Although he completely poo-poohs direct taxation* (such as the Income Tax), saying...
It is evident from the state of the country, from the habits of the people, from the experience we have had on the point itself, that it is impracticable to raise any very considerable sums by direct taxation. Tax laws have in vain been multiplied; new methods to enforce the collection have in vain been tried; the public expectation has been uniformly disappointed, and the treasuries of the States have remained empty. The popular system of administration inherent in the nature of popular government, coinciding with the real scarcity of money incident to a languid and mutilated state of trade, has hitherto defeated every experiment for extensive collections, and has at length taught the different legislatures the folly of attempting them.
In so opulent a nation as that of Britain, where direct taxes from superior wealth must be much more tolerable, and, from the vigor of the government, much more practicable, than in America, far the greatest part of the national revenue is derived from taxes of the indirect kind, from imposts, and from excises. Duties on imported articles form a large branch of this latter description.
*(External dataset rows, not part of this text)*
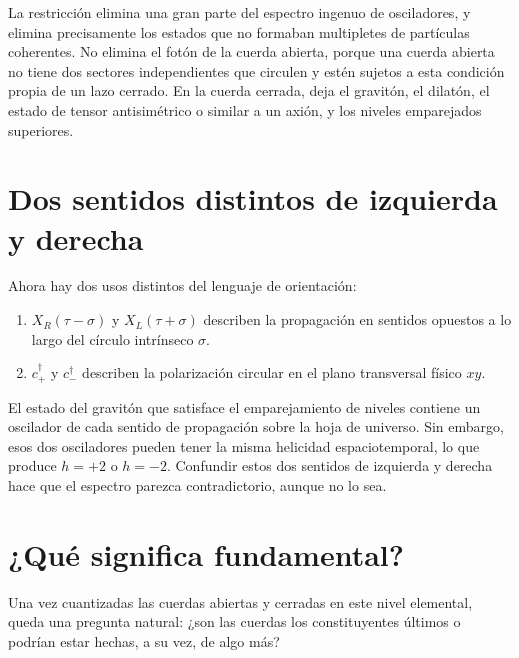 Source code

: La restricción elimina una gran parte del espectro ingenuo de osciladores, y elimina precisamente los estados que no formaban multipletes de partículas coherentes. No elimina el fotón de la cuerda abierta, porque una cuerda abierta no tiene dos sectores independientes que circulen y estén sujetos a esta condición propia de un lazo cerrado. En la cuerda cerrada, deja el gravitón, el dilatón, el estado de tensor antisimétrico o similar a un axión, y los niveles emparejados superiores.

\section{Dos sentidos distintos de izquierda y derecha}

Ahora hay dos usos distintos del lenguaje de orientación:
\begin{enumerate}
  \item \(X_R(\tau-\sigma)\) y \(X_L(\tau+\sigma)\) describen la propagación en sentidos opuestos a lo largo del círculo intrínseco \(\sigma\).
  \item \(c_+^\dagger\) y \(c_-^\dagger\) describen la polarización circular en el plano transversal físico \(xy\).
\end{enumerate}
El estado del gravitón que satisface el emparejamiento de niveles contiene un oscilador de cada sentido de propagación sobre la hoja de universo. Sin embargo, esos dos osciladores pueden tener la misma helicidad espaciotemporal, lo que produce \(h=+2\) o \(h=-2\). Confundir estos dos sentidos de izquierda y derecha hace que el espectro parezca contradictorio, aunque no lo sea.

\section{¿Qué significa fundamental?}

Una vez cuantizadas las cuerdas abiertas y cerradas en este nivel elemental, queda una pregunta natural: ¿son las cuerdas los constituyentes últimos o podrían estar hechas, a su vez, de algo más?

\begin{classroomqa}
\end{classroomqa}

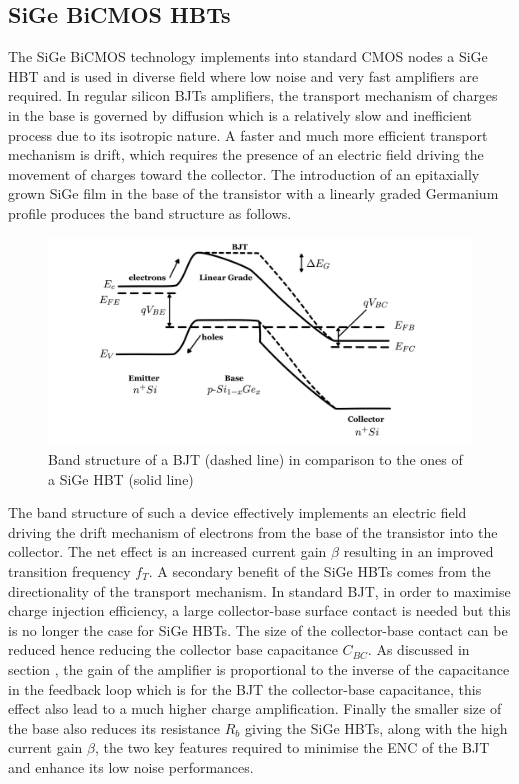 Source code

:		
		\subsection{SiGe BiCMOS HBTs}\label{subsec:2.3.4}
		
		The SiGe BiCMOS technology implements into standard CMOS nodes a SiGe HBT and is used in diverse field where low noise and very fast amplifiers are required. In regular silicon BJTs amplifiers, the transport mechanism of charges in the base is governed by diffusion which is a relatively slow and inefficient process due to its isotropic nature. A faster and much more efficient transport mechanism is drift, which requires the presence of an electric field driving the movement of charges toward the collector. The introduction of an epitaxially grown SiGe film in the base of the transistor with a linearly graded Germanium profile produces the band structure as follows. 
		\begin{figure}[h]
		\centering
		\includegraphics[width=0.9\linewidth]{files/SiGeBand_Structure}
		\caption{Band structure of a BJT (dashed line) in comparison to the ones of a SiGe HBT (solid line) \cite{SiGEHBT_band_Structure}}
		\label{im:SiGe_bandstructure}
		\end{figure}
		
		The band structure of such a device effectively implements an electric field driving the drift mechanism of electrons from the base of the transistor into the collector. The net effect is an increased current gain $\beta$ resulting in an improved transition frequency $f_T$. A secondary benefit of the SiGe HBTs comes from the directionality of the transport mechanism. In standard BJT, in order to maximise charge injection efficiency, a large collector-base surface contact is needed but this is no longer the case for SiGe HBTs. The size of the collector-base contact can be reduced hence reducing the collector base capacitance $C_{BC}$. As discussed in section , the gain of the amplifier is proportional to the inverse of the capacitance in the feedback loop which is for the BJT the collector-base capacitance, this effect also lead to a much higher charge amplification. Finally the smaller size of the base also reduces its resistance $R_b$ giving the SiGe HBTs, along with the high current gain $\beta$, the two key features required to minimise the ENC of the BJT and enhance its low noise performances.
		
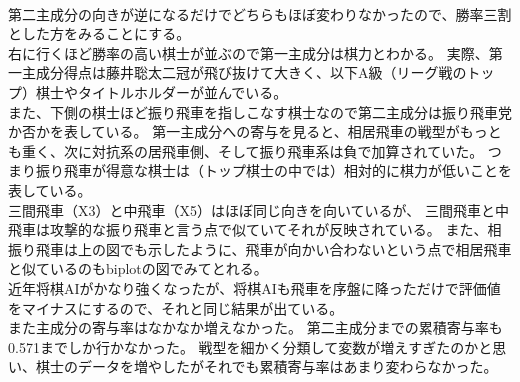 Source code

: \documentclass[11pt,a4paper,dvipdfmx]{jsarticle}
\begin{document}
\\
第二主成分の向きが逆になるだけでどちらもほぼ変わりなかったので、勝率三割とした方をみることにする。
\\
右に行くほど勝率の高い棋士が並ぶので第一主成分は棋力とわかる。
実際、第一主成分得点は藤井聡太二冠が飛び抜けて大きく、以下A級（リーグ戦のトップ）棋士やタイトルホルダーが並んでいる。
\\
また、下側の棋士ほど振り飛車を指しこなす棋士なので第二主成分は振り飛車党か否かを表している。
第一主成分への寄与を見ると、相居飛車の戦型がもっとも重く、次に対抗系の居飛車側、そして振り飛車系は負で加算されていた。
つまり振り飛車が得意な棋士は（トップ棋士の中では）相対的に棋力が低いことを表している。
\\
三間飛車（X3）と中飛車（X5）はほぼ同じ向きを向いているが、
三間飛車と中飛車は攻撃的な振り飛車と言う点で似ていてそれが反映されている。
また、相振り飛車は上の図でも示したように、飛車が向かい合わないという点で相居飛車と似ているのもbiplotの図でみてとれる。
\\
近年将棋AIがかなり強くなったが、将棋AIも飛車を序盤に降っただけで評価値をマイナスにするので、それと同じ結果が出ている。
\\
また主成分の寄与率はなかなか増えなかった。
第二主成分までの累積寄与率も0.571までしか行かなかった。
戦型を細かく分類して変数が増えすぎたのかと思い、棋士のデータを増やしたがそれでも累積寄与率はあまり変わらなかった。
\end{document}
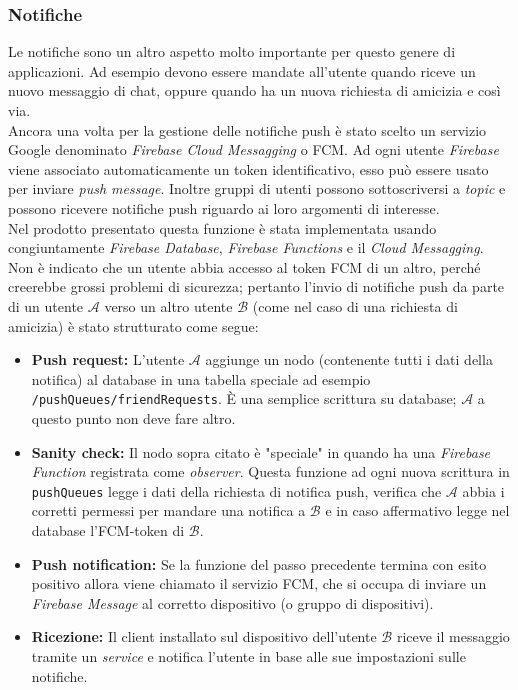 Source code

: \documentclass[conference]{IEEEtran}
\begin{document}
		\subsubsection{Notifiche}
			Le notifiche sono un altro aspetto molto importante per questo genere di applicazioni. Ad esempio devono essere mandate
			all'utente quando riceve un nuovo messaggio di chat, oppure quando ha un nuova richiesta di amicizia e così via.\\
			Ancora una volta per la gestione delle notifiche push è stato scelto un servizio Google denominato \textit{Firebase Cloud Messagging} o FCM.
			Ad ogni utente \textit{Firebase} viene associato automaticamente un token identificativo, esso può essere usato per inviare
			\textit{push message}. Inoltre gruppi di utenti possono sottoscriversi a \textit{topic} e possono ricevere notifiche push
			riguardo ai loro argomenti di interesse.\\
			Nel prodotto presentato questa funzione è stata implementata usando congiuntamente \textit{Firebase Database}, \textit{Firebase Functions} e il \textit{Cloud Messagging}.
			Non è indicato che un utente abbia accesso al token FCM di un altro, perché creerebbe grossi problemi di sicurezza; pertanto
			l'invio di notifiche push da parte di un utente $\mathcal{A}$ verso un altro utente $\mathcal{B}$ (come nel caso di una richiesta di amicizia)
			è stato strutturato come segue:
			\begin{itemize}
				\item \textbf{Push request:} L'utente $\mathcal{A}$ aggiunge un nodo (contenente tutti i dati della notifica) al database in una tabella speciale ad esempio
					\texttt{/pushQueues/friendRequests}. È una semplice scrittura su database; $\mathcal{A}$ a questo punto non deve fare altro.
				\item \textbf{Sanity check:} Il nodo sopra citato è "speciale" in quando ha una \textit{Firebase Function} registrata come \textit{observer}.
					Questa funzione ad ogni nuova scrittura in \texttt{pushQueues} legge i dati della richiesta di notifica push, verifica che $\mathcal{A}$ abbia
					i corretti permessi per mandare una notifica a $\mathcal{B}$ e in caso affermativo legge nel database l'FCM-token di $\mathcal{B}$.
				\item \textbf{Push notification:} Se la funzione del passo precedente termina con esito positivo allora viene chiamato il servizio FCM, che si occupa
					di inviare un \textit{Firebase Message} al corretto dispositivo (o gruppo di dispositivi).
				\item \textbf{Ricezione:} Il client installato sul dispositivo dell'utente $\mathcal{B}$ riceve il messaggio tramite un \textit{service} e notifica
					l'utente in base alle sue impostazioni sulle notifiche.
			\end{itemize}
\end{document}

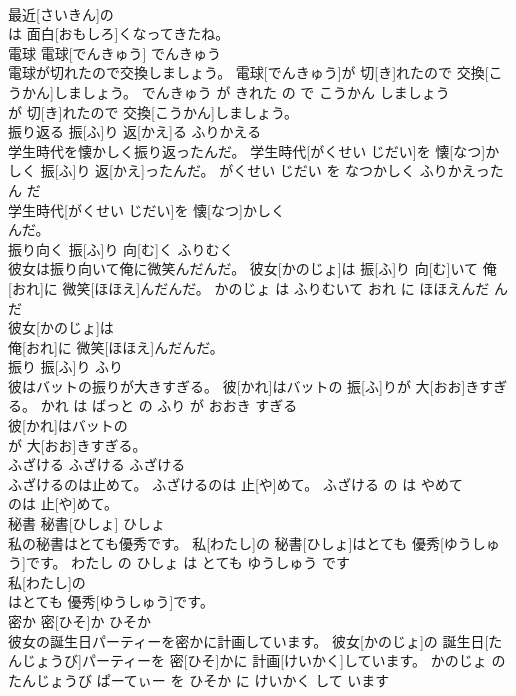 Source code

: \documentclass[8pt]{extreport}
\begin{document}
\begin{CJK}{UTF8}{min}
\\	最近[さいきん]の
\\	は 面白[おもしろ]くなってきたね。			
\\	電球	電球[でんきゅう]	でんきゅう	
\\	電球が切れたので交換しましょう。	電球[でんきゅう]が 切[き]れたので 交換[こうかん]しましょう。	でんきゅう が きれた の で こうかん しましょう	
\\	が 切[き]れたので 交換[こうかん]しましょう。			
\\	振り返る	振[ふ]り 返[かえ]る	ふりかえる	
\\	学生時代を懐かしく振り返ったんだ。	学生時代[がくせい じだい]を 懐[なつ]かしく 振[ふ]り 返[かえ]ったんだ。	がくせい じだい を なつかしく ふりかえった ん だ	
\\	学生時代[がくせい じだい]を 懐[なつ]かしく
\\	んだ。			
\\	振り向く	振[ふ]り 向[む]く	ふりむく	
\\	彼女は振り向いて俺に微笑んだんだ。	彼女[かのじょ]は 振[ふ]り 向[む]いて 俺[おれ]に 微笑[ほほえ]んだんだ。	かのじょ は ふりむいて おれ に ほほえんだ ん だ	
\\	彼女[かのじょ]は
\\	俺[おれ]に 微笑[ほほえ]んだんだ。			
\\	振り	振[ふ]り	ふり	
\\	彼はバットの振りが大きすぎる。	彼[かれ]はバットの 振[ふ]りが 大[おお]きすぎる。	かれ は ばっと の ふり が おおき すぎる	
\\	彼[かれ]はバットの
\\	が 大[おお]きすぎる。			
\\	ふざける	ふざける	ふざける	
\\	ふざけるのは止めて。	ふざけるのは 止[や]めて。	ふざける の は やめて	
\\	のは 止[や]めて。			
\\	秘書	秘書[ひしょ]	ひしょ	
\\	私の秘書はとても優秀です。	私[わたし]の 秘書[ひしょ]はとても 優秀[ゆうしゅう]です。	わたし の ひしょ は とても ゆうしゅう です	
\\	私[わたし]の
\\	はとても 優秀[ゆうしゅう]です。			
\\	密か	密[ひそ]か	ひそか	
\\	彼女の誕生日パーティーを密かに計画しています。	彼女[かのじょ]の 誕生日[たんじょうび]パーティーを 密[ひそ]かに 計画[けいかく]しています。	かのじょ の たんじょうび ぱーてぃー を ひそか に けいかく して います	

\end{CJK}
\end{document}
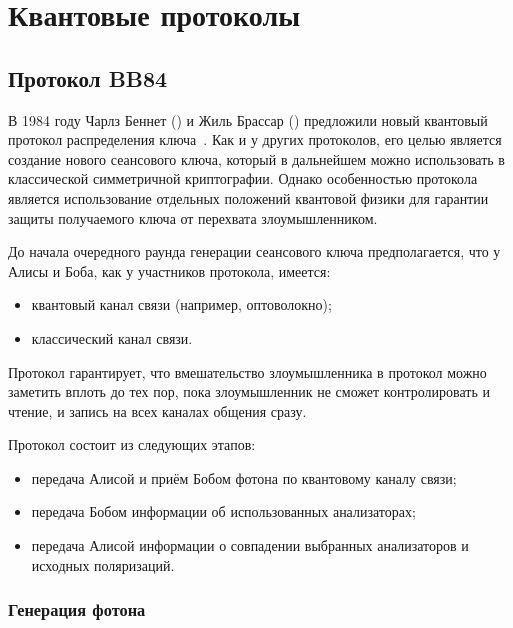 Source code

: \section{Квантовые протоколы}

\subsection{Протокол BB84}

В 1984 году Чарлз Беннет () и Жиль Брассар () предложили новый квантовый протокол распределения ключа~\cite{Bennett:Brassard:1984}. Как и у других протоколов, его целью является создание нового сеансового ключа, который в дальнейшем можно использовать в классической симметричной криптографии. Однако особенностью протокола является использование отдельных положений квантовой физики для гарантии защиты получаемого ключа от перехвата злоумышленником.

До начала очередного раунда генерации сеансового ключа предполагается, что у Алисы и Боба, как у участников протокола, имеется:

\begin{itemize}
	\item квантовый канал связи (например, оптоволокно);
	\item классический канал связи.
\end{itemize}

Протокол гарантирует, что вмешательство злоумышленника в протокол можно заметить вплоть до тех пор, пока злоумышленник не сможет контролировать и чтение, и запись на всех каналах общения сразу.

Протокол состоит из следующих этапов:

\begin{itemize}
	\item передача Алисой и приём Бобом фотона по квантовому каналу связи;
	\item передача Бобом информации об использованных анализаторах;
	\item передача Алисой информации о совпадении выбранных анализаторов и исходных поляризаций.
\end{itemize}


\subsubsection{Генерация фотона}

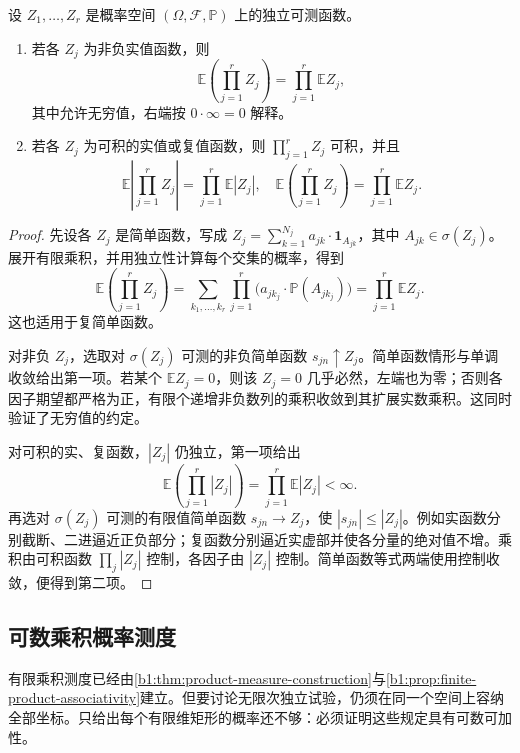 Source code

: \begin{proposition}\label{b1:prop:30-independent-expectations}
设 \(Z_1,\ldots,Z_r\) 是概率空间 \((\Omega,\mathcal F,\mathbb P)\) 上的独立可测函数。
\begin{enumerate}
 \item 若各 \(Z_j\) 为非负实值函数，则
 \[
  \mathbb E\left(\prod_{j=1}^rZ_j\right)=\prod_{j=1}^r\mathbb E Z_j,
 \]
 其中允许无穷值，右端按 \(0\cdot\infty=0\) 解释。
 \item 若各 \(Z_j\) 为可积的实值或复值函数，则 \(\prod_{j=1}^rZ_j\) 可积，并且
 \[
  \mathbb E\left|\prod_{j=1}^rZ_j\right|=\prod_{j=1}^r\mathbb E|Z_j|,
  \quad
  \mathbb E\left(\prod_{j=1}^rZ_j\right)=\prod_{j=1}^r\mathbb E Z_j.
 \]
\end{enumerate}
\end{proposition}
\begin{proof}
先设各 \(Z_j\) 是简单函数，写成 \(Z_j=\sum_{k=1}^{N_j}a_{jk}\cdot\mathbf1_{A_{jk}}\)，其中 \(A_{jk}\in\sigma(Z_j)\)。展开有限乘积，并用独立性计算每个交集的概率，得到
\[
 \mathbb E\left(\prod_{j=1}^rZ_j\right)
 =\sum_{k_1,\ldots,k_r}\prod_{j=1}^r
 \bigl(a_{j k_j}\cdot\mathbb P(A_{j k_j})\bigr)
 =\prod_{j=1}^r\mathbb E Z_j.
\]
这也适用于复简单函数。

对非负 \(Z_j\)，选取对 \(\sigma(Z_j)\) 可测的非负简单函数 \(s_{jn}\uparrow Z_j\)。简单函数情形与单调收敛给出第一项。若某个 \(\mathbb E Z_j=0\)，则该 \(Z_j=0\) 几乎必然，左端也为零；否则各因子期望都严格为正，有限个递增非负数列的乘积收敛到其扩展实数乘积。这同时验证了无穷值的约定。

对可积的实、复函数，\(|Z_j|\) 仍独立，第一项给出
\[
 \mathbb E\left(\prod_{j=1}^r|Z_j|\right)
 =\prod_{j=1}^r\mathbb E|Z_j|<\infty.
\]
再选对 \(\sigma(Z_j)\) 可测的有限值简单函数 \(s_{jn}\to Z_j\)，使 \(|s_{jn}|\leq|Z_j|\)。例如实函数分别截断、二进逼近正负部分；复函数分别逼近实虚部并使各分量的绝对值不增。乘积由可积函数 \(\prod_j|Z_j|\) 控制，各因子由 \(|Z_j|\) 控制。简单函数等式两端使用控制收敛，便得到第二项。
\end{proof}

\subsection{可数乘积概率测度}
\label{b1:subsec:300203}

有限乘积测度已经由\cref{b1:thm:product-measure-construction}与\cref{b1:prop:finite-product-associativity}建立。但要讨论无限次独立试验，仍须在同一个空间上容纳全部坐标。只给出每个有限维矩形的概率还不够：必须证明这些规定具有可数可加性。

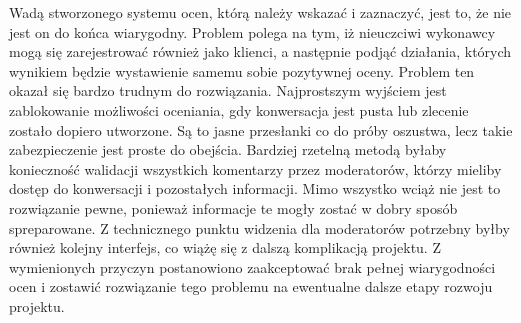 Wadą stworzonego systemu ocen, którą należy wskazać i zaznaczyć, jest to, że nie jest on do końca wiarygodny. Problem polega na tym, iż nieuczciwi wykonawcy mogą się zarejestrować również jako klienci, a następnie podjąć działania, których wynikiem będzie wystawienie samemu sobie pozytywnej oceny. Problem ten okazał się bardzo trudnym do rozwiązania. Najprostszym wyjściem jest zablokowanie możliwości oceniania, gdy konwersacja jest pusta lub zlecenie zostało dopiero utworzone. Są to jasne przesłanki co do próby oszustwa, lecz takie zabezpieczenie jest proste do obejścia. Bardziej rzetelną metodą byłaby konieczność walidacji wszystkich komentarzy przez moderatorów, którzy mieliby dostęp do konwersacji i pozostałych informacji. Mimo wszystko wciąż nie jest to rozwiązanie pewne, ponieważ informacje te mogły zostać w dobry sposób spreparowane. Z technicznego punktu widzenia dla moderatorów potrzebny byłby również kolejny interfejs, co wiążę się z dalszą komplikacją projektu. Z wymienionych przyczyn postanowiono zaakceptować brak pełnej wiarygodności ocen i zostawić rozwiązanie tego problemu na ewentualne dalsze etapy rozwoju projektu. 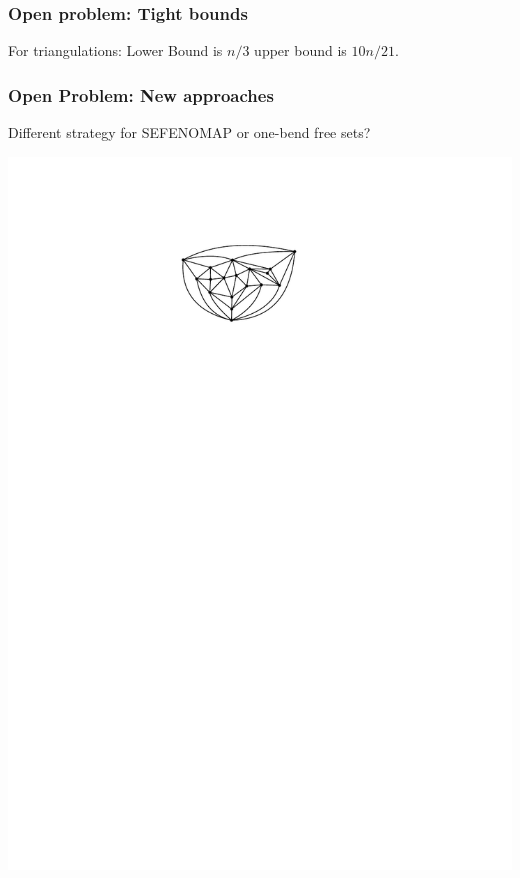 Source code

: \documentclass{beamer}
\begin{document}
\begin{frame}
  \frametitle{Open problem: Tight bounds}

  For triangulations: Lower Bound is $n/3$ upper bound is $10n/21$.
\end{frame}

\begin{frame}
  \frametitle{Open Problem: New approaches}

  Different strategy for SEFENOMAP or one-bend free sets?

  \begin{center}
    \includegraphics[page=13]{figs/walkthrough} \\

\end{center}
\end{frame}
\end{document}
In America, it is evident that we must a long time depend for the means of revenue chiefly on such duties.
He seems not to be arguing against direct taxation in principle, only in effectiveness. He is saying that you just can't raise enough revenue to make Government work through direct taxation. At the time, "direct tax" had an extremely negative connotation due to the highly effective campaign against the Stamp Act of 1765.
I'm bringing this up because it seems to me that our benevolent overlords have decreed that we be taught that America was founded on the notion that Taxes Are Evil, and it's just not so. The revolt was not against Taxation, but against Taxation Without Representation, because the colonies had no one in Parliament. For this reason, the colonists absolutely rejected Parliament's power to lay taxes, but acceeded to all kinds of taxes within their own systems of self-government.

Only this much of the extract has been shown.